## Exercise aim
Keep only the lines from the top of the listing through the one with "## Description", and reproduce them unaltered.

## Entries shown
§ §

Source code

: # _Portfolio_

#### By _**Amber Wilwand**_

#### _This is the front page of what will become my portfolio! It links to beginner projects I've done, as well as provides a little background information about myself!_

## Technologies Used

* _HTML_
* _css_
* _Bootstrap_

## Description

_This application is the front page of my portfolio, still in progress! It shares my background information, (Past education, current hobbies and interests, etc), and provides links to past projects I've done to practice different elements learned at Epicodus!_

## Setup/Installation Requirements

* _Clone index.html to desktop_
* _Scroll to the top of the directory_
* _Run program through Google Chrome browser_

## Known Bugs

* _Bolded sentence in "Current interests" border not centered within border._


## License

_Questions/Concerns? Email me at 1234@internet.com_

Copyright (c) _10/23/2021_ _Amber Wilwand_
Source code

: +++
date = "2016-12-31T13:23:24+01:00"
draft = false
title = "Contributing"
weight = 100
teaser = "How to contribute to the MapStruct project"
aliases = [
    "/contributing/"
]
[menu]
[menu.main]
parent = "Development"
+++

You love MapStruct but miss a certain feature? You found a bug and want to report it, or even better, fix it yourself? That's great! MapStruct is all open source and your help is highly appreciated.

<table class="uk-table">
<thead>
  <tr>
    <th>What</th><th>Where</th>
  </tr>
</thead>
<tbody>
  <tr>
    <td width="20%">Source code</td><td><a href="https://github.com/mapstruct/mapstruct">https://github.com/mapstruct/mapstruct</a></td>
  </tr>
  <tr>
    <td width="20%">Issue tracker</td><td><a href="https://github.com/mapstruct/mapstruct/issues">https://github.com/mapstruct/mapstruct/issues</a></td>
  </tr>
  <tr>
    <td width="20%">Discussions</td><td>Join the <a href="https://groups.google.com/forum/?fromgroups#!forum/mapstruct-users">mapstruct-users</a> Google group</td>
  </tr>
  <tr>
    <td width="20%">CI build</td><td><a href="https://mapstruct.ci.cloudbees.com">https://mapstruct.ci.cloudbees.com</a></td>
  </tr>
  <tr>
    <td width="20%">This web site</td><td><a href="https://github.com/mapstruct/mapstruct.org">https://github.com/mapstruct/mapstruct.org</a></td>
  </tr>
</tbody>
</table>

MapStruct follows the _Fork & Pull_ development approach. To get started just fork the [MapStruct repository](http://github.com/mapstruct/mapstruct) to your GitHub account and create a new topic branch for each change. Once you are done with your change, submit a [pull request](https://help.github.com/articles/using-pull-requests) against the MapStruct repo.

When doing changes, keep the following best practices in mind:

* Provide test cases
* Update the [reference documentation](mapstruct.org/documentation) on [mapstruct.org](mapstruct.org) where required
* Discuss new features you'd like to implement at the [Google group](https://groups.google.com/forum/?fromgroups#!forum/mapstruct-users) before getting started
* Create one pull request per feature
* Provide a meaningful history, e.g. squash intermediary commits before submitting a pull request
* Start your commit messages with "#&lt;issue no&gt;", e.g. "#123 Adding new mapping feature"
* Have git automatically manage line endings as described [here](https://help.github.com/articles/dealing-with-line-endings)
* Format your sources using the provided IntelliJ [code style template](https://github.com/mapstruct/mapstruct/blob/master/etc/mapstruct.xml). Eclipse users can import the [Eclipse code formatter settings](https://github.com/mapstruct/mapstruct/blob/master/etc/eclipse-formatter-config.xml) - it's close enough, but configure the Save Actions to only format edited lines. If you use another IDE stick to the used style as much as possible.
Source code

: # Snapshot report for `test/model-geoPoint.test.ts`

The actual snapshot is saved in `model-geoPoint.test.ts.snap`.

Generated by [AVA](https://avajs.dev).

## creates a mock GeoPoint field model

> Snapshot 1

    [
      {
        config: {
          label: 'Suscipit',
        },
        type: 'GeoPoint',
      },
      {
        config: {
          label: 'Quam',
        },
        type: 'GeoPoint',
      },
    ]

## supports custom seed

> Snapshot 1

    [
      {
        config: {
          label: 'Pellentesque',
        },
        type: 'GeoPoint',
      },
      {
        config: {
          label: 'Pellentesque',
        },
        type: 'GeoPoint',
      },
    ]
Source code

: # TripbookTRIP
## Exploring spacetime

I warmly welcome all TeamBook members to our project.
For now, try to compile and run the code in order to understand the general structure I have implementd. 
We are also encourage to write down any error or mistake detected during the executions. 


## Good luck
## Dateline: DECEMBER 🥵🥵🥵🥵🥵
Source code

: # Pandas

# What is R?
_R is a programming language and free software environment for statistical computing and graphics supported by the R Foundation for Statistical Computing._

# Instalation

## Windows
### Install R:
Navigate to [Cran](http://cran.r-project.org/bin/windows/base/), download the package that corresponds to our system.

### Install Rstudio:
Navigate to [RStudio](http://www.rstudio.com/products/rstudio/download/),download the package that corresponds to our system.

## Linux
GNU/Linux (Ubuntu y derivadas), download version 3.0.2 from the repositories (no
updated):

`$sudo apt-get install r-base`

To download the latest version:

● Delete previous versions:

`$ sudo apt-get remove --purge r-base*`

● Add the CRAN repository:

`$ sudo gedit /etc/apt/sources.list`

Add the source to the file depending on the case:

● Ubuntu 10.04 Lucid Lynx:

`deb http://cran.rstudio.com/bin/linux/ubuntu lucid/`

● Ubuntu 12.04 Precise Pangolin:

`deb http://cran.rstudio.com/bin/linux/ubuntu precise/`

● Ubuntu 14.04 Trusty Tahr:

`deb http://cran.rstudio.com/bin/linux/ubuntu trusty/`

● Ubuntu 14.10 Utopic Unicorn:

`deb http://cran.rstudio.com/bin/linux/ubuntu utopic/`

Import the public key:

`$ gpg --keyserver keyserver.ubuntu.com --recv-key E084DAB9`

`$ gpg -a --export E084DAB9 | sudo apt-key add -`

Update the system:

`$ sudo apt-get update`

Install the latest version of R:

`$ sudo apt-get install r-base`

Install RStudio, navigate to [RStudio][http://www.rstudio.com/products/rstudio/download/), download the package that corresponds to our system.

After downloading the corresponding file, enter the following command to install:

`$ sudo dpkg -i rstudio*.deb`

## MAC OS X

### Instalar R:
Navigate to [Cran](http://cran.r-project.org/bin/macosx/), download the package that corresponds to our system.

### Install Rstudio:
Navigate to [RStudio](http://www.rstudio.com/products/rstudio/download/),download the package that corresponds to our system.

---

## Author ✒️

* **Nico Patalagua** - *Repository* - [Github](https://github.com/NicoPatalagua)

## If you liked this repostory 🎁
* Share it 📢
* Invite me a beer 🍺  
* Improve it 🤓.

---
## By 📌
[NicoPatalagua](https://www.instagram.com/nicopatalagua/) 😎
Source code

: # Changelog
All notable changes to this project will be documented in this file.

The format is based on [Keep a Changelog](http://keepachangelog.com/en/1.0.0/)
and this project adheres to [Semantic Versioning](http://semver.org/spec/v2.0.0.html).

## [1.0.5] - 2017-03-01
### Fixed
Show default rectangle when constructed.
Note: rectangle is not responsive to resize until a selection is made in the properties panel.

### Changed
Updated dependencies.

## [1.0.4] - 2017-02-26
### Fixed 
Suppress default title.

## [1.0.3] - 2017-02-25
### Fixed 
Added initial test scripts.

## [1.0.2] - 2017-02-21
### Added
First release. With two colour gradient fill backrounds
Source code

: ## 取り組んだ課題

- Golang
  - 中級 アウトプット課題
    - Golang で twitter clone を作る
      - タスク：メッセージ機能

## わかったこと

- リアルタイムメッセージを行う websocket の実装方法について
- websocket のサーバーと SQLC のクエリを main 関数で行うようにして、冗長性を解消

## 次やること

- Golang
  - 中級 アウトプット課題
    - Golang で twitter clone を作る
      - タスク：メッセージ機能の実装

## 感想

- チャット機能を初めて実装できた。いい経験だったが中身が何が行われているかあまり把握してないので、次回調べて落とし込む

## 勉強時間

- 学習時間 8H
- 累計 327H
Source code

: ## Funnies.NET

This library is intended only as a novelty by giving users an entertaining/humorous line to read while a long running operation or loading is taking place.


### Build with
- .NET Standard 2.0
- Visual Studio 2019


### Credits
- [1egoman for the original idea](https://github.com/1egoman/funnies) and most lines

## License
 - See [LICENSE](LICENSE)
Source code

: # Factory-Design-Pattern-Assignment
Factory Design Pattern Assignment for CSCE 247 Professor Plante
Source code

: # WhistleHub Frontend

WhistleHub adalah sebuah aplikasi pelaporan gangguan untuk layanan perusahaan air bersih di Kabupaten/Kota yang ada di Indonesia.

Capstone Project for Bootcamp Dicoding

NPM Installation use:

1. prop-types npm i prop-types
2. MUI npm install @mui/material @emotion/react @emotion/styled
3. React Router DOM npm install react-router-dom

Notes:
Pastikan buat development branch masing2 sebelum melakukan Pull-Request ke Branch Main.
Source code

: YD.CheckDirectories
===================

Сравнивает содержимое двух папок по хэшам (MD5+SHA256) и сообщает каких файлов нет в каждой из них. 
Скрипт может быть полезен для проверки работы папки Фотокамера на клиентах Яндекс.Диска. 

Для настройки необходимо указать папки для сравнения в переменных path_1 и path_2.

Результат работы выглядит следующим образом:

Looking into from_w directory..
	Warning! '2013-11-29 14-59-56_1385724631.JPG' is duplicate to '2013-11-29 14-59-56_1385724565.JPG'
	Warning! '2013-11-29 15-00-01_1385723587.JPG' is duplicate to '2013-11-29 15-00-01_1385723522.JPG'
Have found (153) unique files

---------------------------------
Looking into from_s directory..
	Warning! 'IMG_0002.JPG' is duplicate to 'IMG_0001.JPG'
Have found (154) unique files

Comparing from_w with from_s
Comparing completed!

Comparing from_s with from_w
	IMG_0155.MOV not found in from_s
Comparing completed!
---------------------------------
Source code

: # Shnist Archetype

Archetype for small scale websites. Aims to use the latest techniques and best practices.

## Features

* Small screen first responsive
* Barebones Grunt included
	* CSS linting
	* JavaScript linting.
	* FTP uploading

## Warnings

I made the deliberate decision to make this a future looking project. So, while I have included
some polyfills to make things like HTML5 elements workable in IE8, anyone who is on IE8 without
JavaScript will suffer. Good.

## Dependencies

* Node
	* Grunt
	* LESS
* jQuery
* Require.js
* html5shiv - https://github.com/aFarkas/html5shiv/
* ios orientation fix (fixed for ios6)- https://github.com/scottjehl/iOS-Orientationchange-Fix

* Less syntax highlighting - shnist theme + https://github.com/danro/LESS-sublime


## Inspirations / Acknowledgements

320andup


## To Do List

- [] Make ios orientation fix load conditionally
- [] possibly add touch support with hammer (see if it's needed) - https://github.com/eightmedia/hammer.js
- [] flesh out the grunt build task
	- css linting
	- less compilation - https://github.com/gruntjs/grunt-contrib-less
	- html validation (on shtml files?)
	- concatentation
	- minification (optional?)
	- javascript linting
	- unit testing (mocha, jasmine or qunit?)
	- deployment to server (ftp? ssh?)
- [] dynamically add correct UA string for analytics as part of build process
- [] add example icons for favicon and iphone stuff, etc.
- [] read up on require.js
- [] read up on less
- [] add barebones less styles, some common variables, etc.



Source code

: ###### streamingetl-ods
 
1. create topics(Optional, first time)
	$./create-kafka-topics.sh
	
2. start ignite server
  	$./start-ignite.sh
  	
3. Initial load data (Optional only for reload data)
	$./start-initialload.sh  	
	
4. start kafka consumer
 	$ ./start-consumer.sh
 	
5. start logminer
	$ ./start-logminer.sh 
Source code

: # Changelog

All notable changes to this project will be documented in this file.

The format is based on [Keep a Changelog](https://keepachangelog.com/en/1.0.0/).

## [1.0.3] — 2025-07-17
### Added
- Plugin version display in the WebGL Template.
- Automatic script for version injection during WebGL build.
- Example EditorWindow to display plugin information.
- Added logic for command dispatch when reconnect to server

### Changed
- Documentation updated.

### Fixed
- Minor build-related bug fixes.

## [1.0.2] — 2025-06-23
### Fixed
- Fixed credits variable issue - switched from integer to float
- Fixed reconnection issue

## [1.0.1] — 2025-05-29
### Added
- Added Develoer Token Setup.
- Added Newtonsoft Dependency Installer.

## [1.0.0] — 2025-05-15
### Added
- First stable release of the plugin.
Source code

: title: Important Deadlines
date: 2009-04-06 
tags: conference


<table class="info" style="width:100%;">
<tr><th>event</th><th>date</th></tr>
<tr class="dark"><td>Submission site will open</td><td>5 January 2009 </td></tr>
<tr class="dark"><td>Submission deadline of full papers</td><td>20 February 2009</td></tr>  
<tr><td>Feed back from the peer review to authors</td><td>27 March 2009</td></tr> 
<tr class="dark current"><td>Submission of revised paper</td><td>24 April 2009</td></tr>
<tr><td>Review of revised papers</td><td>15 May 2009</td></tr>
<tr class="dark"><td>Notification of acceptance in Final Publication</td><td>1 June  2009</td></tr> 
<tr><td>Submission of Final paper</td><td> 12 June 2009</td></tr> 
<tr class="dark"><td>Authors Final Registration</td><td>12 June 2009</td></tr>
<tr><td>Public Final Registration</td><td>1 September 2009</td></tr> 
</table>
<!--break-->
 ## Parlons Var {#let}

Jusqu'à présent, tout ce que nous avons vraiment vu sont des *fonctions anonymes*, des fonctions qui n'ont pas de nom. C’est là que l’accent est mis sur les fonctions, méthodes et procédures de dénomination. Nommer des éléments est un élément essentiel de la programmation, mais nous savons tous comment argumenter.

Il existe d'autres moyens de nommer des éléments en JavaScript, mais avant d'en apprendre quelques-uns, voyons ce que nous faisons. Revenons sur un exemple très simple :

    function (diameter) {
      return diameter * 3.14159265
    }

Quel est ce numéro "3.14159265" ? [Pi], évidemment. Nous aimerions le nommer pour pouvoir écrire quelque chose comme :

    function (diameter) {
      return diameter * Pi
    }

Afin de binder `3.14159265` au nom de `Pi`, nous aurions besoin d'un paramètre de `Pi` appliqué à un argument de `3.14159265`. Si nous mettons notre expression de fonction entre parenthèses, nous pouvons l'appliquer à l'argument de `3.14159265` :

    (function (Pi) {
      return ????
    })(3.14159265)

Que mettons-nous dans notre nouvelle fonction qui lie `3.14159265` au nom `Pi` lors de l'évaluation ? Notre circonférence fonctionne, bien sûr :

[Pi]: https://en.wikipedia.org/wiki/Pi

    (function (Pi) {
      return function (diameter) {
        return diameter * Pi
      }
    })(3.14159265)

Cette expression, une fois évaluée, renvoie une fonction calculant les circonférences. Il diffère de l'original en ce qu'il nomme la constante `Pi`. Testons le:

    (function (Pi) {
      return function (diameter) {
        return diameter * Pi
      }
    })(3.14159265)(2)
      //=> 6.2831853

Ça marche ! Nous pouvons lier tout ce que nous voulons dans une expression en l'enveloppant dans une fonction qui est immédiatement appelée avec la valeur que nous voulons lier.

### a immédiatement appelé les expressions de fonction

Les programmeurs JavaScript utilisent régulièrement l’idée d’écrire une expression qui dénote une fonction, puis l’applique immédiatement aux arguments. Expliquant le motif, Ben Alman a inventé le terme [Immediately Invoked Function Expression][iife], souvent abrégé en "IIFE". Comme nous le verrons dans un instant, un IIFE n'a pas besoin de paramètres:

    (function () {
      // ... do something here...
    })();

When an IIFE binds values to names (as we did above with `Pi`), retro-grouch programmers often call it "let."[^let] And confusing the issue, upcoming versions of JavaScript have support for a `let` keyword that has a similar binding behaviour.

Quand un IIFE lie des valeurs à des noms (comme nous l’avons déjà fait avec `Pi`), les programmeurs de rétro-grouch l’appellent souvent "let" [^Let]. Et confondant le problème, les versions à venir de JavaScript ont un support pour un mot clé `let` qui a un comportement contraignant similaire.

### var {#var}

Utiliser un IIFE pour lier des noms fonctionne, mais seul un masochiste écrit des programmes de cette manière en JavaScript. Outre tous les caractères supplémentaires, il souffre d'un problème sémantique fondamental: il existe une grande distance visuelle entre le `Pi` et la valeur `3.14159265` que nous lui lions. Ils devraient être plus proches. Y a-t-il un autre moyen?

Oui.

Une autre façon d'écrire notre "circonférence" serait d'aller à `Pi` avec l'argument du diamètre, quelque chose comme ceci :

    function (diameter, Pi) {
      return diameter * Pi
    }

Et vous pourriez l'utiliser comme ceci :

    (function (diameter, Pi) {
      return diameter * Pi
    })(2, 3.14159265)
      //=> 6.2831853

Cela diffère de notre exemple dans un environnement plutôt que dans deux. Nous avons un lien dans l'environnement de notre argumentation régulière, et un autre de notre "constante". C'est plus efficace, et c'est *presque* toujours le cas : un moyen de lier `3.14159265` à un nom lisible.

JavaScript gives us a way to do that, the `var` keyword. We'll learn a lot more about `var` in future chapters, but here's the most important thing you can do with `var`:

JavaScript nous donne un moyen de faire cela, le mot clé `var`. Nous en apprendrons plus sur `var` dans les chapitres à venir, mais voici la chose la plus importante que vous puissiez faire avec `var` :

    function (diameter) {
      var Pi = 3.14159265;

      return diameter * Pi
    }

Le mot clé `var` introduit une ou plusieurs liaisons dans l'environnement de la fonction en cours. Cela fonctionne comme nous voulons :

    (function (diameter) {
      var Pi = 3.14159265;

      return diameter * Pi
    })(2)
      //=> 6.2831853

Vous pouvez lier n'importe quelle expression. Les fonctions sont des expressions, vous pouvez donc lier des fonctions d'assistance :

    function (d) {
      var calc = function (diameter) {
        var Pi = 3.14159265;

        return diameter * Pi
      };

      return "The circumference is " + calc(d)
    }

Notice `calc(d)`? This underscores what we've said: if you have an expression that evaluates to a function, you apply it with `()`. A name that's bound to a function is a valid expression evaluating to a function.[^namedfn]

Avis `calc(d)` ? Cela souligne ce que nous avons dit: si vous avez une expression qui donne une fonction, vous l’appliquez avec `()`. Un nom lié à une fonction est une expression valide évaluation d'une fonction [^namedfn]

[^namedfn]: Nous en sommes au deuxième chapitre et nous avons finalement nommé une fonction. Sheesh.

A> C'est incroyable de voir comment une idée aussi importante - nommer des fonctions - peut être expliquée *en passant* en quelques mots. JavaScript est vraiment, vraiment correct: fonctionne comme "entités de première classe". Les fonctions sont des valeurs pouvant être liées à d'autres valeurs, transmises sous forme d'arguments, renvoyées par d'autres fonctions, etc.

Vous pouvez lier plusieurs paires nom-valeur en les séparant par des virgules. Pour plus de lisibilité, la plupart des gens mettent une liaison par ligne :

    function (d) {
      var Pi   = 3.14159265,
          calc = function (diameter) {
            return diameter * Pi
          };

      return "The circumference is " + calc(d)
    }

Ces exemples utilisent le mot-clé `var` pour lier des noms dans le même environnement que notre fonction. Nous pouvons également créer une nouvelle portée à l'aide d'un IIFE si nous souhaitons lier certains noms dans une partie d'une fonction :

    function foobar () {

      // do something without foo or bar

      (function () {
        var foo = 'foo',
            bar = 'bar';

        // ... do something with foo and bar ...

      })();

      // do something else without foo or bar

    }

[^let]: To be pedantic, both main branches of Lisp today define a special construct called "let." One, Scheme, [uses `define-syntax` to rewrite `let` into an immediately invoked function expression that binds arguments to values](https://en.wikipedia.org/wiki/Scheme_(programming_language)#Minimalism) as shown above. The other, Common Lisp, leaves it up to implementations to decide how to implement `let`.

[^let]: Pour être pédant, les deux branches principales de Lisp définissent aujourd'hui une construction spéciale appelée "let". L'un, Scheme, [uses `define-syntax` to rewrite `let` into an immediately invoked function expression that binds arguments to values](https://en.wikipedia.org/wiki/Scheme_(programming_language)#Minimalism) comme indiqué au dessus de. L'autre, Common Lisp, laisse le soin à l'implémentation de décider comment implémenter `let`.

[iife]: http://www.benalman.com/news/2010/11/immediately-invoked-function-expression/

§ §

## Answer section
Source code

: # _Portfolio_

#### By _**Amber Wilwand**_

#### _This is the front page of what will become my portfolio! It links to beginner projects I've done, as well as provides a little background information about myself!_

## Technologies Used

* _HTML_
* _css_
* _Bootstrap_

## Description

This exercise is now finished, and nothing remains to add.